Goal of the exercise: Can you restate the lines of the entries below, word for word, from the first one through the line that includes "பாரி நிலையம்"?

(Items from a dataset)
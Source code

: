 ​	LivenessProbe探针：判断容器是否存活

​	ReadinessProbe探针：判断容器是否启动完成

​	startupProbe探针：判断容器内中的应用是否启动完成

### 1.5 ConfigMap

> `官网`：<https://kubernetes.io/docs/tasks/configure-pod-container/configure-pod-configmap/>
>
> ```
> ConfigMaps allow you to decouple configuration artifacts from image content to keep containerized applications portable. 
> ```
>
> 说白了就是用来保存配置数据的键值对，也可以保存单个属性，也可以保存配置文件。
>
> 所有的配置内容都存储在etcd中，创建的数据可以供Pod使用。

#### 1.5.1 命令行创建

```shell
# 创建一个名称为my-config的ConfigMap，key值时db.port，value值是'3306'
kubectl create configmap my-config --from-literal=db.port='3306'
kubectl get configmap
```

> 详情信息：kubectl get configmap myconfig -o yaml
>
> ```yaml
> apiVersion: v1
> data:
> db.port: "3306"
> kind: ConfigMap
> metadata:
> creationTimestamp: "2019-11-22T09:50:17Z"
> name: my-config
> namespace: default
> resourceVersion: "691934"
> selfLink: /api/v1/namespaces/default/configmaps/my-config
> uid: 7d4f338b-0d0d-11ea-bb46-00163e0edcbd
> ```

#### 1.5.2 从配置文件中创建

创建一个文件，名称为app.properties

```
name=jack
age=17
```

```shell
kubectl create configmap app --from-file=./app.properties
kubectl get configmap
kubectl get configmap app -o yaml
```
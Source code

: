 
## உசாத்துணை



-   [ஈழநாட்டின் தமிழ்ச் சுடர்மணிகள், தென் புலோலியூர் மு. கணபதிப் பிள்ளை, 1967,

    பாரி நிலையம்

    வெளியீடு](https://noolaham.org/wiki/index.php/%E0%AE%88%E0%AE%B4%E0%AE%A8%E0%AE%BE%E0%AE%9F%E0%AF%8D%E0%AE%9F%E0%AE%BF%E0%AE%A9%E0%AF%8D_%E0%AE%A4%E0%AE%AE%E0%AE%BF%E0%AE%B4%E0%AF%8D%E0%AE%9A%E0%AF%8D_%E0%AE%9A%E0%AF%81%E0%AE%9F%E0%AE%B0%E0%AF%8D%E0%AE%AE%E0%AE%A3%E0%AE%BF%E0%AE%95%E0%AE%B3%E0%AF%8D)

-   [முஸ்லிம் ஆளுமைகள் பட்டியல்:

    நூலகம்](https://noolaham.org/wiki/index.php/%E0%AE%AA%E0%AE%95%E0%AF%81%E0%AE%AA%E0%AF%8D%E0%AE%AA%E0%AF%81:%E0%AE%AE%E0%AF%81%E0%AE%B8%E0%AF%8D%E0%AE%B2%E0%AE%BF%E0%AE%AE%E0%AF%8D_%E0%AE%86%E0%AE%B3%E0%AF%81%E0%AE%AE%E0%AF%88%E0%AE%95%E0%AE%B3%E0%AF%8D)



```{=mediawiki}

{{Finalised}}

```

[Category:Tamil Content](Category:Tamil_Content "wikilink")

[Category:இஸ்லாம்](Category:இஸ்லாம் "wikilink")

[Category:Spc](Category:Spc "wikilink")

Final answer:
Source code

: ​	LivenessProbe探针：判断容器是否存活

​	ReadinessProbe探针：判断容器是否启动完成

​	startupProbe探针：判断容器内中的应用是否启动完成

### 1.5 ConfigMap

> `官网`：<https://kubernetes.io/docs/tasks/configure-pod-container/configure-pod-configmap/>
>
> ```
> ConfigMaps allow you to decouple configuration artifacts from image content to keep containerized applications portable. 
> ```
>
> 说白了就是用来保存配置数据的键值对，也可以保存单个属性，也可以保存配置文件。
>
> 所有的配置内容都存储在etcd中，创建的数据可以供Pod使用。

#### 1.5.1 命令行创建

```shell
# 创建一个名称为my-config的ConfigMap，key值时db.port，value值是'3306'
kubectl create configmap my-config --from-literal=db.port='3306'
kubectl get configmap
```

> 详情信息：kubectl get configmap myconfig -o yaml
>
> ```yaml
> apiVersion: v1
> data:
> db.port: "3306"
> kind: ConfigMap
> metadata:
> creationTimestamp: "2019-11-22T09:50:17Z"
> name: my-config
> namespace: default
> resourceVersion: "691934"
> selfLink: /api/v1/namespaces/default/configmaps/my-config
> uid: 7d4f338b-0d0d-11ea-bb46-00163e0edcbd
> ```

#### 1.5.2 从配置文件中创建

创建一个文件，名称为app.properties

```
name=jack
age=17
```

```shell
kubectl create configmap app --from-file=./app.properties
kubectl get configmap
kubectl get configmap app -o yaml
```
Source code

: 
## உசாத்துணை



-   [ஈழநாட்டின் தமிழ்ச் சுடர்மணிகள், தென் புலோலியூர் மு. கணபதிப் பிள்ளை, 1967,

    பாரி நிலையம்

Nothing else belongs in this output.